On values taken, does that make a difference? So if Mr Ross had climbed in Mr McIntosh’s window and taken out a suitcase full of money and toddled off back to the company with it, and then Mr Ross had – Mr McIntosh had said well I want my money back and Mr Ross had said, okay you know I shouldn’t have really climbed in your window, I was just borrowing it, here it is?


MR COLSON:

I don’t place weight on the word “gave” when it was taken; I’m not running that argument. I say gave value needs to be looked at in context. The simple point is it doesn’t readily fit with the type of trade credit analysis as in Allied.


GLAZEBROOK J:

That’s certainly true.

MR COLSON:

Now I set out the appellant’s approach in the next column, the manner in which he said value was given. And the response to that is in the last column, to state perhaps the obvious, “Discharge of a contract can occur by performance or accord and satisfaction.” It’s trite that discharge by performance requires exact performance but in fact of course there was absolutely no performance of the contractual obligation here. So then you come to the proposition, was there a discharge by accord and satisfaction, again trite propositions but accord means agreement and satisfaction is the consideration that follows that agreement. That necessarily requires agreement. There was no agreement here because the appellant was unaware the contract had not been performed and was unaware of his equitable claims. So in my submission as the Court of Appeal held, and indeed as it recorded as being conceded by the appellant’s counsel in the Court of Appeal, there wasn’t a discharge arising from that payment.
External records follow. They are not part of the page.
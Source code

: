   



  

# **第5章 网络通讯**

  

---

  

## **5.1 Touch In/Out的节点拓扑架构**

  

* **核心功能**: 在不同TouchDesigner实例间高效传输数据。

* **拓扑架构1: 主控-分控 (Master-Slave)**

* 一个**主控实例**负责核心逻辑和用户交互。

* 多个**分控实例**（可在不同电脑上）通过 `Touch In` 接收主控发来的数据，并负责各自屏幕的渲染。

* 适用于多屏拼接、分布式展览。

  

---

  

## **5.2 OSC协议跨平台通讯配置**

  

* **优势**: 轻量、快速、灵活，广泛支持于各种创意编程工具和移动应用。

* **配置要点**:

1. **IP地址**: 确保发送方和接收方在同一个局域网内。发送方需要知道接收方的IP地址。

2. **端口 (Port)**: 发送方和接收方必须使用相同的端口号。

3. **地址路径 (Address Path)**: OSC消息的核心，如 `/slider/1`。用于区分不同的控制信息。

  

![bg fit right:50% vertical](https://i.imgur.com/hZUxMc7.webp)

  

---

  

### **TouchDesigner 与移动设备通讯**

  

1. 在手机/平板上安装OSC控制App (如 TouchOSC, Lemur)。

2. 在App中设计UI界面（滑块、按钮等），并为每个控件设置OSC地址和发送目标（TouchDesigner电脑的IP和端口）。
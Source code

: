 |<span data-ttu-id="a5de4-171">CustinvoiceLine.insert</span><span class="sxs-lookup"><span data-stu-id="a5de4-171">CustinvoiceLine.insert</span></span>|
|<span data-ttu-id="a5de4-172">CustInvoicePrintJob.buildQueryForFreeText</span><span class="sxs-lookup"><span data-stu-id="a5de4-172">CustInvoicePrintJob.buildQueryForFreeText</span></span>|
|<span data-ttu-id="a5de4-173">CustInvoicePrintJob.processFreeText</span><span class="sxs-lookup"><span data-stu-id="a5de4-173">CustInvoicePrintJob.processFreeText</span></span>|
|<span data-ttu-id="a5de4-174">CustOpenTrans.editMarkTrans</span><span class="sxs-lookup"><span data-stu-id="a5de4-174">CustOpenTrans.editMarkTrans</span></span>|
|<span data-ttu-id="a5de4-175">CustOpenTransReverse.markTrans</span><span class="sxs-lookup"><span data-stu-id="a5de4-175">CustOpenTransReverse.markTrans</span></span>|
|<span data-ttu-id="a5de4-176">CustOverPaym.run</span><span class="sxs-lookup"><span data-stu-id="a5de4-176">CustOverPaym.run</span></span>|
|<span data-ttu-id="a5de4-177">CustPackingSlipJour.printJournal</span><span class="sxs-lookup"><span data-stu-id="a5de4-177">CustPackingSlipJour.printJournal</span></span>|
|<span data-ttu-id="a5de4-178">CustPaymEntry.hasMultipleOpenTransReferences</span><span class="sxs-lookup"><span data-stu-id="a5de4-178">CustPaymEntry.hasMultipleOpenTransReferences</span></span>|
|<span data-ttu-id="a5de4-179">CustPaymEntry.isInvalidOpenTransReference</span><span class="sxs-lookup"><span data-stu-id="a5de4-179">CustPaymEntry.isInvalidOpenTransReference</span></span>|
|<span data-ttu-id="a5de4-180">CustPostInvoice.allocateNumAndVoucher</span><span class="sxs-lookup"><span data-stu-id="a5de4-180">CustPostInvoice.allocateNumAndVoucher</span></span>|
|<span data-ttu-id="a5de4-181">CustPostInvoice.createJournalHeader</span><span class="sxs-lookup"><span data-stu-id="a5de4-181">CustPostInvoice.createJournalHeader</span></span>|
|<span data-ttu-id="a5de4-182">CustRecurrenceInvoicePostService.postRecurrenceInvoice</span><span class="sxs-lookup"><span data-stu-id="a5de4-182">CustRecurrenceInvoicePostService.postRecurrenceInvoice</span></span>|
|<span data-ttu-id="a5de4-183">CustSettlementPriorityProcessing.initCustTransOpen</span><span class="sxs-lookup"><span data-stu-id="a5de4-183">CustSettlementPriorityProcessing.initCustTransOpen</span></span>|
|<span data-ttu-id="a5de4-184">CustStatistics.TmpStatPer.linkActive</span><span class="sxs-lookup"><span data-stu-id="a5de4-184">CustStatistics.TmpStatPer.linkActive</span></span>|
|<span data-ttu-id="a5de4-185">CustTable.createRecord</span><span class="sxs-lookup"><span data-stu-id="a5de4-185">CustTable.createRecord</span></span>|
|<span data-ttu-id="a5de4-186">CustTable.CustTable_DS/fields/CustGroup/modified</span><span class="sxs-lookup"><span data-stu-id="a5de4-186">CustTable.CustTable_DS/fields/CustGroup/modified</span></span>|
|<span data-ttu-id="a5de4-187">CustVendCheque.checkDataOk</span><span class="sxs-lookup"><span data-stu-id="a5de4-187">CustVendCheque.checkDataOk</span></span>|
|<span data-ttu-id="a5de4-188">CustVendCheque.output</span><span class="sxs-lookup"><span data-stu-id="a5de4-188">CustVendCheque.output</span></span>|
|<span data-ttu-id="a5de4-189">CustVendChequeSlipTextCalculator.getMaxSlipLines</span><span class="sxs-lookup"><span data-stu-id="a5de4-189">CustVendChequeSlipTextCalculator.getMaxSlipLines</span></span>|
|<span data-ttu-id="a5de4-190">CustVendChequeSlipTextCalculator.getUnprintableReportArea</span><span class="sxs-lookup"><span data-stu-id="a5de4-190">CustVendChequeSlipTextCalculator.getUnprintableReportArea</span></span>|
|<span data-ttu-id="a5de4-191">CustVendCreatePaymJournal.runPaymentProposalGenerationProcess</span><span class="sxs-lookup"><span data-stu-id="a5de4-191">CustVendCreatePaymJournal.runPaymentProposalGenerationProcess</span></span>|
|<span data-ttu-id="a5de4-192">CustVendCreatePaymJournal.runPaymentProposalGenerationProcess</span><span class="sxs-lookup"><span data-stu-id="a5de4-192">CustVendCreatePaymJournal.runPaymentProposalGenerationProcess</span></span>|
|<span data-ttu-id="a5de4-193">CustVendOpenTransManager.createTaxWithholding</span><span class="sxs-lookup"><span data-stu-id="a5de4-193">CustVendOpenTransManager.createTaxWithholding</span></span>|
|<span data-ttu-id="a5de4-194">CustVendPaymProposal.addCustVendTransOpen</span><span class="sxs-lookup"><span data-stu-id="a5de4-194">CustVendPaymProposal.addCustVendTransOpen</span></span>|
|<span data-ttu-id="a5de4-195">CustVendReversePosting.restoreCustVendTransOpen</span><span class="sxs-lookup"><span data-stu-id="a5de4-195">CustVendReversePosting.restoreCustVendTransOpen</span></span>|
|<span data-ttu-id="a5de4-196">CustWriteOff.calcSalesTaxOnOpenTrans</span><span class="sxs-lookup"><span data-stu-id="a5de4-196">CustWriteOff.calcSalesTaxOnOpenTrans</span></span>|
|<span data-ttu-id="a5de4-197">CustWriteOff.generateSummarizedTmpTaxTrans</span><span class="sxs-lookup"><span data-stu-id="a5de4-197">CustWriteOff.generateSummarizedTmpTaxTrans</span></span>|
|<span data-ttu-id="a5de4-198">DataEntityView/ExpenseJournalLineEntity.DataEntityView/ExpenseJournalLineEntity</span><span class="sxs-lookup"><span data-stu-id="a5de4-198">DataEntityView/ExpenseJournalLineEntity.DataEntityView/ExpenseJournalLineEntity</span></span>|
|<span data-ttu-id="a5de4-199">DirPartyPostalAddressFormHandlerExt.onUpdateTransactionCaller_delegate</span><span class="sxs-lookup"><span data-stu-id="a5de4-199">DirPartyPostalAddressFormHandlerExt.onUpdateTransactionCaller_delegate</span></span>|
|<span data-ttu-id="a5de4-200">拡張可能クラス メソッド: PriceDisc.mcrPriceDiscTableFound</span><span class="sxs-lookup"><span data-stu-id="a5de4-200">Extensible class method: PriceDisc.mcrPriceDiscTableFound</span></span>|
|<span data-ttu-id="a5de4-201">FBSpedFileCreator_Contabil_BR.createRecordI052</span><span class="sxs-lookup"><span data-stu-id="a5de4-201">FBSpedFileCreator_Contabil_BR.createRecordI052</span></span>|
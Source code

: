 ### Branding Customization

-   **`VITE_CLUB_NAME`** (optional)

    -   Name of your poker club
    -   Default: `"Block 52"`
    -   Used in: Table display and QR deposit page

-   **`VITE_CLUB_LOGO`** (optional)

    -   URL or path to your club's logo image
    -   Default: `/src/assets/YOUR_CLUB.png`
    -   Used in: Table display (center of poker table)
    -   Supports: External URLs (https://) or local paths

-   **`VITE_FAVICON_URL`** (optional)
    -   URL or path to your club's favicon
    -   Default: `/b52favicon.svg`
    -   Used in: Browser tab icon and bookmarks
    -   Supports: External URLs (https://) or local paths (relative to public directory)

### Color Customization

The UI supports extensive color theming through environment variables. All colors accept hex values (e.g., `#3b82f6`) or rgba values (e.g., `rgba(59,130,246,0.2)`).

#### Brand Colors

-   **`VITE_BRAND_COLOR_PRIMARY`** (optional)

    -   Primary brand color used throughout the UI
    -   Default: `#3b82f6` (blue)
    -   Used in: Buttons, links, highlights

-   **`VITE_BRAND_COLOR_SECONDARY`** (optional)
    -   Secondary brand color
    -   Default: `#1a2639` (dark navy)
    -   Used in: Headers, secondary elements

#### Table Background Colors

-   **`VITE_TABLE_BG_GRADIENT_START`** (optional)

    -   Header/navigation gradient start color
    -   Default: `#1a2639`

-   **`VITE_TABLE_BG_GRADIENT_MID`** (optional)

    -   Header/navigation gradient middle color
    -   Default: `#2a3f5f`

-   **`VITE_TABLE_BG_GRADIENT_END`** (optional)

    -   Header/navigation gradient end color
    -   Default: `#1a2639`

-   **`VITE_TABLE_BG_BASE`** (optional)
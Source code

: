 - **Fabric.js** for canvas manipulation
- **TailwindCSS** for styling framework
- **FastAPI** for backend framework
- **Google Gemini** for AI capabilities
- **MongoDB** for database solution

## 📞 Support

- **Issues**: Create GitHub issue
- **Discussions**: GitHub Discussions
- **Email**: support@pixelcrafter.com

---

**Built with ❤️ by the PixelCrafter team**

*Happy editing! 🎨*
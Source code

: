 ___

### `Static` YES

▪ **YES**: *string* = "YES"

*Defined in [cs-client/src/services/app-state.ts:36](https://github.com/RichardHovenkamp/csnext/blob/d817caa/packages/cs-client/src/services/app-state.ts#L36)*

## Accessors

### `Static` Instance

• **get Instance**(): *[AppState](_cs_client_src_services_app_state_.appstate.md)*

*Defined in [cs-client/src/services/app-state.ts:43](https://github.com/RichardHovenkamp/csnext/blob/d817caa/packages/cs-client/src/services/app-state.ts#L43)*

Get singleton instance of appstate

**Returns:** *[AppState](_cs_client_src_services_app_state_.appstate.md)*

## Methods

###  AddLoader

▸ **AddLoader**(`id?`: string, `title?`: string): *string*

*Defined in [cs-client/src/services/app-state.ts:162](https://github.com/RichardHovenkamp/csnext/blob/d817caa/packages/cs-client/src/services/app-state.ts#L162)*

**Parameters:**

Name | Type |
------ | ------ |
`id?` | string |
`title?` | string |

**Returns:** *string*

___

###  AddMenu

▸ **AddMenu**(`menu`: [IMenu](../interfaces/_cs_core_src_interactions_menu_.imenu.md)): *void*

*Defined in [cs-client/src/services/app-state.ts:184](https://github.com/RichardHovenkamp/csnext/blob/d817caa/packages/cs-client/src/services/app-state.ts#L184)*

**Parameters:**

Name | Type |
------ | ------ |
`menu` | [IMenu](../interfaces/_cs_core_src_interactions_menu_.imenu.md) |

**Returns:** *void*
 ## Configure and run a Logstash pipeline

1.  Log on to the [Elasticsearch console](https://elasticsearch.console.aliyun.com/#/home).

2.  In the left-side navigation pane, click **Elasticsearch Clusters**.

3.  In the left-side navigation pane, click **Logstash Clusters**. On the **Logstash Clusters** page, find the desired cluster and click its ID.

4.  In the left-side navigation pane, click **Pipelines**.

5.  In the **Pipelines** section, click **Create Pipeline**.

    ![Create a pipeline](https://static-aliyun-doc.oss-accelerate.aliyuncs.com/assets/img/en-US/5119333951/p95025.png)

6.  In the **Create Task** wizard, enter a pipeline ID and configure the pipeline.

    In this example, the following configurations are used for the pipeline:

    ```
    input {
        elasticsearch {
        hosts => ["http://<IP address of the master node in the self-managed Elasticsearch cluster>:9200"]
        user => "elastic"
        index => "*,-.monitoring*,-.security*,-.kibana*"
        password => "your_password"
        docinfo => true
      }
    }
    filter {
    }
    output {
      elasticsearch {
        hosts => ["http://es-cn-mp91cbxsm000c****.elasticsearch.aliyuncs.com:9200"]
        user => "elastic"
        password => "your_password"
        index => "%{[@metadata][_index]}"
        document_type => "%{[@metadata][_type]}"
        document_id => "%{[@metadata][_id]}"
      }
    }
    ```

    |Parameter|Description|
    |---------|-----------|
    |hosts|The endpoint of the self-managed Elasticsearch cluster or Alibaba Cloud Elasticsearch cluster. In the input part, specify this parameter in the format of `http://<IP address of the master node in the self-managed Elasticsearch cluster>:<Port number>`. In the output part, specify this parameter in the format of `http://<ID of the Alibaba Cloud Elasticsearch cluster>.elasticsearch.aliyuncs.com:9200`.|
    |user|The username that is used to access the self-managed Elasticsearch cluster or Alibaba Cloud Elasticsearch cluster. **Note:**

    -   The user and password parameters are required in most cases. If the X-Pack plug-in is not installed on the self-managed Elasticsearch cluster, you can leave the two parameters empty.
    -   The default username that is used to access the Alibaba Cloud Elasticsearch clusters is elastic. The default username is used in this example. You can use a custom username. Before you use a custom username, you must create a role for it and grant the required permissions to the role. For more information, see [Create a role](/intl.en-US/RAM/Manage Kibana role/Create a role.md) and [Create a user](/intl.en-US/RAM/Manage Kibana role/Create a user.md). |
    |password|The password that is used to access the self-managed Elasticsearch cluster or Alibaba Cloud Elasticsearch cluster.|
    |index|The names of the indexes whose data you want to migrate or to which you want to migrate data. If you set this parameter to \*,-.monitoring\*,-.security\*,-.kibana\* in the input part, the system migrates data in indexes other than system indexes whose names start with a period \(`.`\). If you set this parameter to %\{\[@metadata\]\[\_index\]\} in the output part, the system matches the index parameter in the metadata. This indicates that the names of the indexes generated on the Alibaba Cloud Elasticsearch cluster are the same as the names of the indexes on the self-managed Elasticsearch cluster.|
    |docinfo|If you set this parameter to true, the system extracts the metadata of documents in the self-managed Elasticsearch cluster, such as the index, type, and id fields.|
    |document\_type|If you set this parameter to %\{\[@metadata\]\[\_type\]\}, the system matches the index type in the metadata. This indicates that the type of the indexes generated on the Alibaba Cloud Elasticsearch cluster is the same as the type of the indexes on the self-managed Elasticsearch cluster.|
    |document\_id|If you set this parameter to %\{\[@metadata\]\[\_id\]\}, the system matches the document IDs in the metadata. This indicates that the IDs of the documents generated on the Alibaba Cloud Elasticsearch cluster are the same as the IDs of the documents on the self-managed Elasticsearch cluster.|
I have two additional bullet points which I note there, both of which I think have come up in the morning session. First, if the appellant were correct then you’d rarely if ever had a voidable transaction because completion of any transaction means it can’t be re-opened. Second, a claim by a liquidator cannot be defeated by a representation by a company. Perhaps one obvious point that didn’t quite come up this morning is that section 292 and section 347 are claims by the liquidator, they are not by the company. Of course if there were a cause of action against the company it may still be bound by a representation made by it prior to liquidation, but that is a claim by the liquidator, and that’s the proposition for which, in my submission, Re Exchange stands.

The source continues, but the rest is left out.